絶倫ファクトリー

生産性が高い

カラシニコフな社会で恋をする

あれこれ考えているうちに、カラシニコフ、つまりAK-47な社会というフレーズを思いついた。いや別にみんながAK-47を乱射する社会じゃなくてね。
AK-47が優れている点は、部品がユニット化されており、修理がしやすい点。かつそれぞれの部品・ユニット間の間に空間的な「遊び」が入っており、弾丸の破片やら砂埃、揺れなどに最初から対応できるようになっている。こっからは昔の新聞記事で見ただけでうろ覚えなのだが、確かカラシニコフ氏がAK-47を作った際、もう一人銃の開発を命じられてる人がいて、優れたほうを採用するという感じだったのだが、もう一方の研究者はぎちぎちの精密機械で高性能な銃を作っていたらしい。ただそれだと「遊び」がない分壊れやすく、修理もしにくい。そんなわけでAK-47が採用された、とのこと。

昨日のエントリでは、「経済性による応答」に対し、僕は

モラル信奉者の方々はこう返答してくるかもしれない。良く分からないからこそ、色んなところで色んなモラルが散らばっているからこそ、人間の多様性が保持できるのだと。

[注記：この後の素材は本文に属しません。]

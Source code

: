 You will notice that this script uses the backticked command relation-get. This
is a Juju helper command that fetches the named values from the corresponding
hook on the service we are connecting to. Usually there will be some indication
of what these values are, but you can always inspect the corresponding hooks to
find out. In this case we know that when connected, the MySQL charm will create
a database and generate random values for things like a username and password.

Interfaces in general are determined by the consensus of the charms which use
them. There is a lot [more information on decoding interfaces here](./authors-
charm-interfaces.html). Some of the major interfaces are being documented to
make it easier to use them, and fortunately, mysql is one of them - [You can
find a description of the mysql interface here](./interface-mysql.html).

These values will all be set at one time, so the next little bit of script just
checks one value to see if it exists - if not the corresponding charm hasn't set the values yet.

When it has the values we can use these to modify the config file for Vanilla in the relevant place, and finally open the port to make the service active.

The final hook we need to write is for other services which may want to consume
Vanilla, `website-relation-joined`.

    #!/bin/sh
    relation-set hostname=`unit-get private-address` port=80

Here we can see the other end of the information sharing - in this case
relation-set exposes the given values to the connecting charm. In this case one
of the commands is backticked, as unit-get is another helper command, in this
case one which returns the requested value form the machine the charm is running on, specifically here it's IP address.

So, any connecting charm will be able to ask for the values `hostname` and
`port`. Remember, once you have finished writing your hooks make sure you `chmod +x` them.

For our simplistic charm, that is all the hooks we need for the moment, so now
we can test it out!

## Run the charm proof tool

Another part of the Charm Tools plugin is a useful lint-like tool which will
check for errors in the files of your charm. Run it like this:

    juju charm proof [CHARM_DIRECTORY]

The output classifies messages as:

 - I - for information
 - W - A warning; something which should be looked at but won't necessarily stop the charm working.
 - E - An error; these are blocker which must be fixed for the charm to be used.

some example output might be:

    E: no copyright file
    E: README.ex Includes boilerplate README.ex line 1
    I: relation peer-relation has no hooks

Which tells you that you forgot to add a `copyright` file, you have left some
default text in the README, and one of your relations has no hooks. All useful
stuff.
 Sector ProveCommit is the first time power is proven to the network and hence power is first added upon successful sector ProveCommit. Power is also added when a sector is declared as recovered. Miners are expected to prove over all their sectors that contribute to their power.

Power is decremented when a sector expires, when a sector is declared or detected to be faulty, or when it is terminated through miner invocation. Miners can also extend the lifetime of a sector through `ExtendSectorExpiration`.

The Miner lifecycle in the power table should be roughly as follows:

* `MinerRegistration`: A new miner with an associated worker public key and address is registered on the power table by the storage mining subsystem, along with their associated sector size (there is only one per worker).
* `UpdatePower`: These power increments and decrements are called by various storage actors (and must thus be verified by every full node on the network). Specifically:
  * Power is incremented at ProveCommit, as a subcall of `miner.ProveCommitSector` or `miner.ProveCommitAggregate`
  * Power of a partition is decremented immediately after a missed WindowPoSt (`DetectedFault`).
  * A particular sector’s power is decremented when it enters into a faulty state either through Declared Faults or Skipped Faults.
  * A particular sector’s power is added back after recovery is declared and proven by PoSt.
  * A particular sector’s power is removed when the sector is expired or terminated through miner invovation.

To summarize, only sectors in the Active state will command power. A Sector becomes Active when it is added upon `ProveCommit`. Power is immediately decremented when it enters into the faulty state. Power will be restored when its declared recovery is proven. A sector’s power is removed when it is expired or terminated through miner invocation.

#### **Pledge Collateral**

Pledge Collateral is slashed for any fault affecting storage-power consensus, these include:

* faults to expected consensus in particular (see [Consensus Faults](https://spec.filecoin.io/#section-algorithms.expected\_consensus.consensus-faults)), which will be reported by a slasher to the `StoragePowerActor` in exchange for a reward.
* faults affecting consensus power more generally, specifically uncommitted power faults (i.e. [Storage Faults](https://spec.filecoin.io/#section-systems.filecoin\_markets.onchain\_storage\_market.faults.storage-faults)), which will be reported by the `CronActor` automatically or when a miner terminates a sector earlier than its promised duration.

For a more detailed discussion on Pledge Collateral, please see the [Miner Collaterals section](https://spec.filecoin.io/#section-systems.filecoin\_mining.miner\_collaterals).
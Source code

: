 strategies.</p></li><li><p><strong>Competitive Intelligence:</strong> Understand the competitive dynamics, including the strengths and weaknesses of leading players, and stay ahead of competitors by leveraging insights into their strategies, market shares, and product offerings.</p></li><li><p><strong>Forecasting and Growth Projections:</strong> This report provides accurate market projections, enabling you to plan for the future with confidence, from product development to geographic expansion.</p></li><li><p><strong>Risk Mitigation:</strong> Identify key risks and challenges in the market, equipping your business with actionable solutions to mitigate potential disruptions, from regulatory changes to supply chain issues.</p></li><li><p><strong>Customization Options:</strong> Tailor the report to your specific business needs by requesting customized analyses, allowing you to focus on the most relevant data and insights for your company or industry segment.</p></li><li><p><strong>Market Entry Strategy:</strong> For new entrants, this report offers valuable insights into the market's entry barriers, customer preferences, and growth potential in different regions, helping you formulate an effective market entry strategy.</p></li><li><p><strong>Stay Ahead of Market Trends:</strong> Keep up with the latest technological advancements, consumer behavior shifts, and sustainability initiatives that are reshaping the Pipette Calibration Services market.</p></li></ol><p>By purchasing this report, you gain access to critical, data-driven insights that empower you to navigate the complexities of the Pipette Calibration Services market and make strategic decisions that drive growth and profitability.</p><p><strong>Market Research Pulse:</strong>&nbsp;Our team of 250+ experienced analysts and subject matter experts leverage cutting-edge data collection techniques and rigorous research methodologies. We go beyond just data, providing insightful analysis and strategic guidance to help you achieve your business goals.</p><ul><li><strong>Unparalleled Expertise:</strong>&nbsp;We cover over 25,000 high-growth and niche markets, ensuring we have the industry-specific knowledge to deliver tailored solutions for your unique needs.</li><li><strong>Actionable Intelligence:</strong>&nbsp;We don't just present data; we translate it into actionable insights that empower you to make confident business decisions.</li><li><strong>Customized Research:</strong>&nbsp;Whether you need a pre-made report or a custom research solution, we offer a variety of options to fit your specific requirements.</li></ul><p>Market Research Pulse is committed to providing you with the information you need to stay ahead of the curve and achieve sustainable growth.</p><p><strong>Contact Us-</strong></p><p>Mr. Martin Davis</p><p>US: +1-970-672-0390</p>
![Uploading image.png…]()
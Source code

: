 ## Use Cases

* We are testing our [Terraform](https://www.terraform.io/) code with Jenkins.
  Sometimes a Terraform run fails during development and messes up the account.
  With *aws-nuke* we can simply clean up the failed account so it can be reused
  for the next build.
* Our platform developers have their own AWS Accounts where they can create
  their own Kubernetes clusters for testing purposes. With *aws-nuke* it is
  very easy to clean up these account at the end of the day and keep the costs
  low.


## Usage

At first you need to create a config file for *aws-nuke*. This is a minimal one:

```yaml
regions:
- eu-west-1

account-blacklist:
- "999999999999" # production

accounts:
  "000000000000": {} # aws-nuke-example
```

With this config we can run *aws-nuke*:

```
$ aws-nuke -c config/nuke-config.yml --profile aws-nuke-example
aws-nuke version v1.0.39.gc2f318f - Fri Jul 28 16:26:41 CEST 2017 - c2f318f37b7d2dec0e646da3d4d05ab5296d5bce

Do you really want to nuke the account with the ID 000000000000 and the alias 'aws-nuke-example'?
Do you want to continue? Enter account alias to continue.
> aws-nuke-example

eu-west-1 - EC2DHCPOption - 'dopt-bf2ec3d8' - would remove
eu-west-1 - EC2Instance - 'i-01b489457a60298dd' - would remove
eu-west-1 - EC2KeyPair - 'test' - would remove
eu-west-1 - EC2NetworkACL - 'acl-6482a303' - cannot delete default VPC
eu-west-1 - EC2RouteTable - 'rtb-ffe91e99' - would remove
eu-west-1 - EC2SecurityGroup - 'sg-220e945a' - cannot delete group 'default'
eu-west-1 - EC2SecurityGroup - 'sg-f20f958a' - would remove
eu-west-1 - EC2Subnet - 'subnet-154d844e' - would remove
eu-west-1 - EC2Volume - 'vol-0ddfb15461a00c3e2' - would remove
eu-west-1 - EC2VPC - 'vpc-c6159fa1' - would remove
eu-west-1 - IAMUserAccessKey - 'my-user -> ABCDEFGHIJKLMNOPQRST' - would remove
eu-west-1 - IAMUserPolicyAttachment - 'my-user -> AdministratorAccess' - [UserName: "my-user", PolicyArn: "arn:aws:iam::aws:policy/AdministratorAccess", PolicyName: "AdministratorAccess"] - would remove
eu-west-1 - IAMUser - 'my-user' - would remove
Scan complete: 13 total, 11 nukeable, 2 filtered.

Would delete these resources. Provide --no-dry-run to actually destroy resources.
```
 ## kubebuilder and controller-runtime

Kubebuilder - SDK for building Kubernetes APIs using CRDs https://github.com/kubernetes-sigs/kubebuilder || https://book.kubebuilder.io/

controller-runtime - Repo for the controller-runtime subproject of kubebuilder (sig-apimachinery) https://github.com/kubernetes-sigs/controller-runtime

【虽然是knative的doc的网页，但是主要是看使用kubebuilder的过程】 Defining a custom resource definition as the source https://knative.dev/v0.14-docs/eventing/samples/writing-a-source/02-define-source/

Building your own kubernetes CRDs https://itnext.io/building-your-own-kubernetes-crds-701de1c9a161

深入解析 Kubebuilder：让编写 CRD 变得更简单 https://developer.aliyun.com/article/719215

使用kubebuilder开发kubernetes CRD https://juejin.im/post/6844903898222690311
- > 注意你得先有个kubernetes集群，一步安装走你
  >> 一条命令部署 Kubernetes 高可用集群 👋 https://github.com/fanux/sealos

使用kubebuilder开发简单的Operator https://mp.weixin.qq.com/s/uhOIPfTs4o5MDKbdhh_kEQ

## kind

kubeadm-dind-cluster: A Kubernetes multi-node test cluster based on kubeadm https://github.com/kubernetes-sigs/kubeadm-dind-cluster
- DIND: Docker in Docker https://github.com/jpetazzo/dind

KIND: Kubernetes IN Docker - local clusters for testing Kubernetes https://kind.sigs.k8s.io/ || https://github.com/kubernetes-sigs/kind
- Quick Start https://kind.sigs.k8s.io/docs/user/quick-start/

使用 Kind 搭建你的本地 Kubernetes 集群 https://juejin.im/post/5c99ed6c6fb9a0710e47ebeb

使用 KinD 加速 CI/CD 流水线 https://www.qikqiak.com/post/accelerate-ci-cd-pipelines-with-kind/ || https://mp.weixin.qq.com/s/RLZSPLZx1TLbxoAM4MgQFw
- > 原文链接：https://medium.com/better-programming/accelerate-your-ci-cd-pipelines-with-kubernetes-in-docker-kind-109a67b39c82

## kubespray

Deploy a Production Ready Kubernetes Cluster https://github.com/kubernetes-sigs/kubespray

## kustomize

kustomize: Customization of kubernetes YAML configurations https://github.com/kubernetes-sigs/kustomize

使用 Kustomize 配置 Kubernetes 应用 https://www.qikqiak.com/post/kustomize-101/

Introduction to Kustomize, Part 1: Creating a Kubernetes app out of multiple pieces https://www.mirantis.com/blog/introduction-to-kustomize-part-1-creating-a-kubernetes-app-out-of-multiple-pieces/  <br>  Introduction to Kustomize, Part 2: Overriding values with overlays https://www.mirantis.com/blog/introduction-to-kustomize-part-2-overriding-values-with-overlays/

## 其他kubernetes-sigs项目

「経済性」に一本化されたら、それにそぐわない人間、乗りたくても乗れない人間は全て排除されてしまう、と。

と書いたが、実際に現在モラルが運用されているとすれば、それは多様性の保持ではなくその恣意的な適用によって多様性を潰す働きしかしていないんじゃなかろうか。一方で「経済性」も、「得」のインセンティブの強さから、一定方向にするする定まってしまう可能性もある。いずれにせよ、人々の「ブレ」を許容しない方向な気がしてならない。
だから僕は、カラシニコフのように最初から「遊び」があって「ブレ」を計算のうちに入れている社会を、「経済性」によってデザインできないか、と夢想するのだ。あくまで夢想である。具体性もあったもんじゃないし。ただ自分の中のひとつの問題意識として持っておくには、悪くない気もする。

…なんか具体例思いつかないかなぁと考えてたら、ふと「恋愛」というキーワードが出てきた。
「得」の概念の中でどのような利得単位が使用されているのかによるんだけど、金銭的コスト、及び感情メンテの必要性、機会費用、等々を考えると、「経済性」の観点から見て「恋愛しない方がお得」になるんだろうか。多分実際そう思っている/実践している人もいるんじゃなかろうか。
そうすっと経済性一本でデザインされた社会(というかほとんど現代日本はそうだと思うんだけど)は、恋愛している人の方が「ブレ」ていることになる。ところがどっこい恋愛をしている人は減らないわけで。となると現状において彼ら「ブレ」ている人たちを回収しているのが「恋愛至上/市場主義」なのか。(ただこれは「ブレ」てない人たちの感情規範を侵害する恐れもあるので、もう少しスマートなやり口も欲しい)
というわけで、現代の「恋愛至上/市場主義」にぺっと唾を吐きたくなる方々は、金銭的コスト時間的コスト精神的コスト等々、色んな面から検討して「恋愛しないほうがお得」なことを証明すべきだ。そうすると、彼らはシステム上「ブレ」てない人になり、「恋愛至上/市場主義」はシステム上「ブレ」た人たちを回収するシステムの一環だという見方を持てる。どっちかがシステムからあぶれてるのではなく、両者ともにシステムにきちんと乗っかれてることになる。うーん、どっかダメな気がするけど、まぁいっか。